The SIJ is a common source of pain amongst CLBP patients. Pain may arise from ligamentous or capsular tension, extraneous compression or shear forces, hypermobility, altered joint mechanics or kinetic chain dysfunction causing inflammation. Intra-articular sources – OA; extra-articular sources – ligament sprain or primary enthesopathy. During the physical exam, it is important to assess the movement of the joint (e.g. with a stress test consisting of pressing down on the iliac crest) which may reproduce the pain. SIJ pain must be considered in cases where patients complain of postural LBP aggravated with sitting & postural changes. It’s also possible that SIJ pain is often associated with FJ pain as both are related to postural issues.

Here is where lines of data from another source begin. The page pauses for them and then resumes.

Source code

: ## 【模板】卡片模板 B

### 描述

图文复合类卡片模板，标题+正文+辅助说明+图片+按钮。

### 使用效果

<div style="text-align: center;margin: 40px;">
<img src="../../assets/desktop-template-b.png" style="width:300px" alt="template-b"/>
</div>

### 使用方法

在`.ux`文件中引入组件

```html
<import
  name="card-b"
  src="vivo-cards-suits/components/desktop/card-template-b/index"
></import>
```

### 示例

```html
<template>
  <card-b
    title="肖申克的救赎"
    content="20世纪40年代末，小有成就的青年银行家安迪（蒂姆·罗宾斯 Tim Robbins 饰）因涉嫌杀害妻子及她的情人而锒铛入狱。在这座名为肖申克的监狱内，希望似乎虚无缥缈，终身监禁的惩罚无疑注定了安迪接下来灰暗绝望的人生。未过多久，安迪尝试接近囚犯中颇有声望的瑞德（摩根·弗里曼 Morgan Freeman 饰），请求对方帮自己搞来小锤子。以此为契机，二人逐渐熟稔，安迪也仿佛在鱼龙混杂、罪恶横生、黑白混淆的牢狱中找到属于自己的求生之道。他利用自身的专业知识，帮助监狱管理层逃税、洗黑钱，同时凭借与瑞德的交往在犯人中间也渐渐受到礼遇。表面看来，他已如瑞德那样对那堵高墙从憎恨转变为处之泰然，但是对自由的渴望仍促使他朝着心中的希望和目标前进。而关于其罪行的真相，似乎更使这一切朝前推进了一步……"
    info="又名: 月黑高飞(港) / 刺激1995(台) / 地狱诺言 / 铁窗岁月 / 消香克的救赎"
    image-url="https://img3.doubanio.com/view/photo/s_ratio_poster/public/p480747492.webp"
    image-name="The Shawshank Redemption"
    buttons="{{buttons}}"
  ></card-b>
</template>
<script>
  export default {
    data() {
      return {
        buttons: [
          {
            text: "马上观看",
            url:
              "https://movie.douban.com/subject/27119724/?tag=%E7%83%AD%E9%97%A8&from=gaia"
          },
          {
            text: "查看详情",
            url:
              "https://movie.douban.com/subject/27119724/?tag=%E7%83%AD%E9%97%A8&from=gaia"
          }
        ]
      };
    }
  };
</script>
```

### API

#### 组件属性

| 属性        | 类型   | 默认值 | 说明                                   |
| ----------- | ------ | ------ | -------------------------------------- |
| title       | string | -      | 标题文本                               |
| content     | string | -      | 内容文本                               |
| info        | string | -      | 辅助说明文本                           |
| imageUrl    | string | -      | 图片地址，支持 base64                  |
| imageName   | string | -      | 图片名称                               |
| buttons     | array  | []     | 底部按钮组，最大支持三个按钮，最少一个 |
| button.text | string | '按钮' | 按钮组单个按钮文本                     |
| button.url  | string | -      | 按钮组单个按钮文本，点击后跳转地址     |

Lumbar spinal stenosis (LSS)

Can develop due to scar tissue after spinal surgery, disc herniation, ligament hypertrophy or hypertrophy of articular processes. Most cases are degenerative, associated with age-related changes. It involves gradual narrowing of the spinal canal resulting in compression of neurovascular structures. Normal spinal canal diameter = 15-27mm; diameter in LSS = <10mm. Common symptoms – midline back pain, radiculopathy with neurologic claudication, motor weakness, paraesthesia & sensory impairments. Eases – trunk flexion, sitting, stooping or lying; but these eases can become less effective as condition progresses. Aggs – prolonged standing, lumbar extension & walking downhill. Most useful findings are age, radiating leg pain exacerbated by standing/walking & pain cessation when seated, positive stoop test.

Discogenic pain

Symptoms of disc degeneration (DD) are aspecific, axial & without radicular radiation. They occur in the absence of spinal deformity or instability. The pathology involves degradation of the nucleus pulposus with fissures in the annulus fibrosis. DD is often a diagnosis of exclusion among other types of CLBP.